- **Assignment**
Omit the pictures, then write out every entry exactly as it reads.

- **Data excerpts**

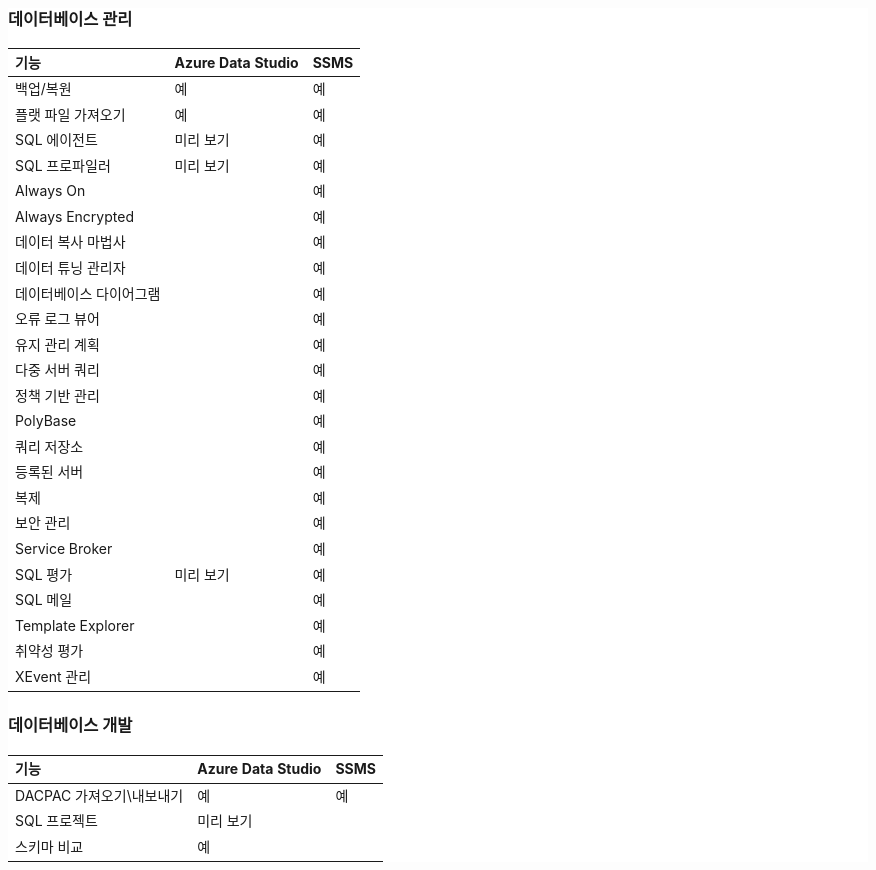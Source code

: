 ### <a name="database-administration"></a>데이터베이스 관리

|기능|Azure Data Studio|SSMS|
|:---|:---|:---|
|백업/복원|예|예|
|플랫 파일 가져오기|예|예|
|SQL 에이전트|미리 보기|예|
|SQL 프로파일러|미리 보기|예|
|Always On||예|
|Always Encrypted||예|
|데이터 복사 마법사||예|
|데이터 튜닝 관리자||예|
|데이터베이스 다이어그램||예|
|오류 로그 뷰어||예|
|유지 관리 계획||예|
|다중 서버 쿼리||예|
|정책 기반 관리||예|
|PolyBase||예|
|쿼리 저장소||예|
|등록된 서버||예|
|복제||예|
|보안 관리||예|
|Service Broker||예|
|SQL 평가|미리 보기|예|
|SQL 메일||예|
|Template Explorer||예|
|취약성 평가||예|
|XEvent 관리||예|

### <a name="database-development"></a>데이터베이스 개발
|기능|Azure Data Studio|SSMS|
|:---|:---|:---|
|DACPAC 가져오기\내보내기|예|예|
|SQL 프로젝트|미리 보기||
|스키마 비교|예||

- **Written answer**
Source code

: ### <a name="database-administration"></a>데이터베이스 관리

|기능|Azure Data Studio|SSMS|
|:---|:---|:---|
|백업/복원|예|예|
|플랫 파일 가져오기|예|예|
|SQL 에이전트|미리 보기|예|
|SQL 프로파일러|미리 보기|예|
|Always On||예|
|Always Encrypted||예|
|데이터 복사 마법사||예|
|데이터 튜닝 관리자||예|
|데이터베이스 다이어그램||예|
|오류 로그 뷰어||예|
|유지 관리 계획||예|
|다중 서버 쿼리||예|
|정책 기반 관리||예|
|PolyBase||예|
|쿼리 저장소||예|
|등록된 서버||예|
|복제||예|
|보안 관리||예|
|Service Broker||예|
|SQL 평가|미리 보기|예|
|SQL 메일||예|
|Template Explorer||예|
|취약성 평가||예|
|XEvent 관리||예|

### <a name="database-development"></a>데이터베이스 개발
|기능|Azure Data Studio|SSMS|
|:---|:---|:---|
|DACPAC 가져오기\내보내기|예|예|
|SQL 프로젝트|미리 보기||
|스키마 비교|예||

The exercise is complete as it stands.